NYCO Renaissance General Director Michael Capasso has this to say about Maestro Rudel:
“There are few among us who can remember a time when Julius Rudel wasn’t a fixture on the New York cultural scene. For opera fans of my generation, it seemed as though he had always been there, and always would be. We all remember him as a formidable and versatile musician, with an uncanny ability to recognize and nurture nascent talent, and as the artistic and organizational leadership of New York City Opera. What is not often remembered is that without Maestro Rudel, there would have been no City Opera to lead.”
Many artists who built their careers under the influence of the late Maestro were present that night to celebrate his life and perform for him in thanksgiving, and among them is Christine Goerke. Her Verdi that night captivated me and stood out for me as a luminous performance that elegantly complemented Placido Domingo’s brilliance. Michael Corvino’s baritone that night was rich and powerful.
They were joined by John Holiday, who filled in at the last minute for David Daniels, Frederica von Stade, Ailyn Perez, and Mark Delavan. Adam Bonanni, Olga Busuioc, Michael Chioldi, William Ferguson, Joshua Guerrero, Joelle Harvey, Heather Johnson, David Leigh, Emily Misch, and Sidney Outlaw, all of whom performed beautifully. The performers lent their efforts to honor Maestro Rudel, but also to help welcome the dawn of a renewed and reinvigorated NYC Opera through the revival efforts of NYCO Renaissance, which is the plan favored by the defunct company and chosen as the winning bid in a recent Court auction.
They performed great compositions by Johann Strauss II, Handel, Mozart, Ravel, Verdi, Sorozabal, Floyd, Picker, Sondheim, Gordon, Weill and Bernstein with Pacien Mazzagatti, James Meena, Steven Osgood, Imre Pallo and Gary Thor Wedow conducting the New York City Opera Orchestra.
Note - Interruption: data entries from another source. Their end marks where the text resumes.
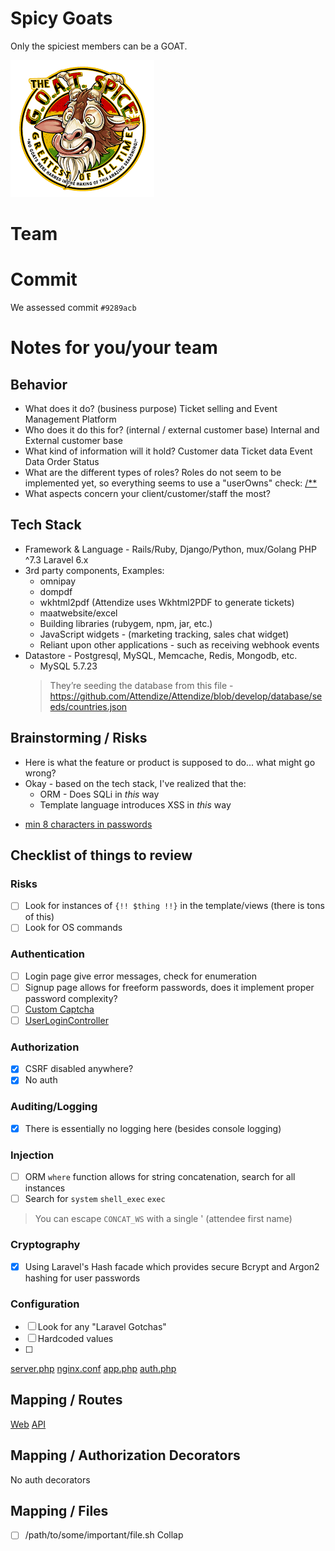 # Spicy Goats

Only the spiciest members can be a GOAT.

![Spicy Goats](image.png)

# Team



# Commit
We assessed commit `#9289acb`

# Notes for you/your team
## Behavior
* What does it do? (business purpose)
Ticket selling and Event Management Platform
* Who does it do this for? (internal / external customer base)
Internal and External customer base
* What kind of information will it hold?
Customer data
Ticket data
Event Data
Order Status
* What are the different types of roles?
Roles do not seem to be implemented yet, so everything seems to use a "userOwns" check: [/**](https://github.com/Attendize/Attendize/blob/9289acbab1583898fd85aeee66c7b613d8971deb/app/Attendize/Utils.php#L81-L87)
* What aspects concern your client/customer/staff the most?
## Tech Stack
* Framework & Language - Rails/Ruby, Django/Python, mux/Golang
PHP ^7.3
Laravel 6.x
* 3rd party components, Examples:
  - omnipay
  - dompdf
  - wkhtml2pdf (Attendize uses Wkhtml2PDF to generate tickets)
  - maatwebsite/excel
  * Building libraries (rubygem, npm, jar, etc.)
  * JavaScript widgets - (marketing tracking, sales chat widget)
  * Reliant upon other applications - such as receiving webhook events
* Datastore - Postgresql, MySQL, Memcache, Redis, Mongodb, etc.
  - MySQL 5.7.23
  >They’re seeding the database from this file - https://github.com/Attendize/Attendize/blob/develop/database/seeds/countries.json
## Brainstorming / Risks
* Here is what the feature or product is supposed to do... what might go wrong?
* Okay - based on the tech stack, I've realized that the:
  * ORM - Does SQLi in _this_ way
  * Template language introduces XSS in _this_ way
- [min 8 characters in passwords](https://github.com/Attendize/Attendize/blob/develop/app/Http/Controllers/UserSignupController.php#L57)
## Checklist of things to review
### Risks
- [ ] Look for instances of `{!! $thing !!}` in the template/views (there is tons of this)
- [ ] Look for OS commands
### Authentication
- [ ] Login page give error messages, check for enumeration
- [ ] Signup page allows for freeform passwords, does it implement proper password complexity?
- [ ] [Custom Captcha](https://github.com/Attendize/Attendize/blob/develop/app/Services/Captcha/Factory.php)
- [ ] [UserLoginController](https://github.com/Attendize/Attendize/blob/develop/app/Http/Controllers/UserLoginController.php)
### Authorization
- [X] CSRF disabled anywhere?
- [X] No auth
### Auditing/Logging
- [X] There is essentially no logging here (besides console logging)
### Injection
- [ ] ORM `where` function allows for string concatenation, search for all instances
- [ ] Search for `system` `shell_exec` `exec`
> You can escape `CONCAT_WS` with a single ' (attendee first name)
### Cryptography
- [X] Using Laravel's Hash facade which provides secure Bcrypt and Argon2 hashing for user passwords
### Configuration
- [ ] Look for any "Laravel Gotchas"
- [ ] Hardcoded values
- [ ] 
[server.php](https://github.com/Attendize/Attendize/blob/develop/server.php)
[nginx.conf](https://github.com/Attendize/Attendize/blob/develop/nginx.conf)
[app.php](https://github.com/Attendize/Attendize/blob/develop/config/app.php)
[auth.php](https://github.com/Attendize/Attendize/blob/develop/config/auth.php)
## Mapping / Routes
[Web](https://github.com/Attendize/Attendize/blob/develop/routes/web.php)
[API](https://github.com/Attendize/Attendize/blob/develop/routes/api.php)
## Mapping / Authorization Decorators
No auth decorators
## Mapping / Files
- [ ] /path/to/some/important/file.sh
Collap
Musica Sacra provided the vibrant choral singing.
A film tribute to Rudel was shown at the middle of the program, following moving words by Maestro Rudel’s son Tony. Late in the program came the world premiere of “The Waking”, a concert aria on the poem of Theodore Roethke sung brilliantly by Kristin Sampson. The piece was Tobias Picker’s gift to NYCO Renaissance to “celebrate its plan to revive” The People’s Opera, and its “waking” from an “era of sleep”. Picker further said, “The voice of the poem is that of NYCO itself – the People’s Opera – with Julius Rudel, countless artists and devoted patrons in the ‘waking’ of its eighth decade.”
Roy Niederhoffer, NYCO Renaissance Chairman of the Board, reminisced, “When I first arrived in New York City after graduating from college, the first two things I bought were an upright piano and a subscription to New York City Opera. Long before philanthropy was a pursuit, or even a remote possibility, long before I could afford to be a major donor or a Board member, I was a devoted fan of City Opera.”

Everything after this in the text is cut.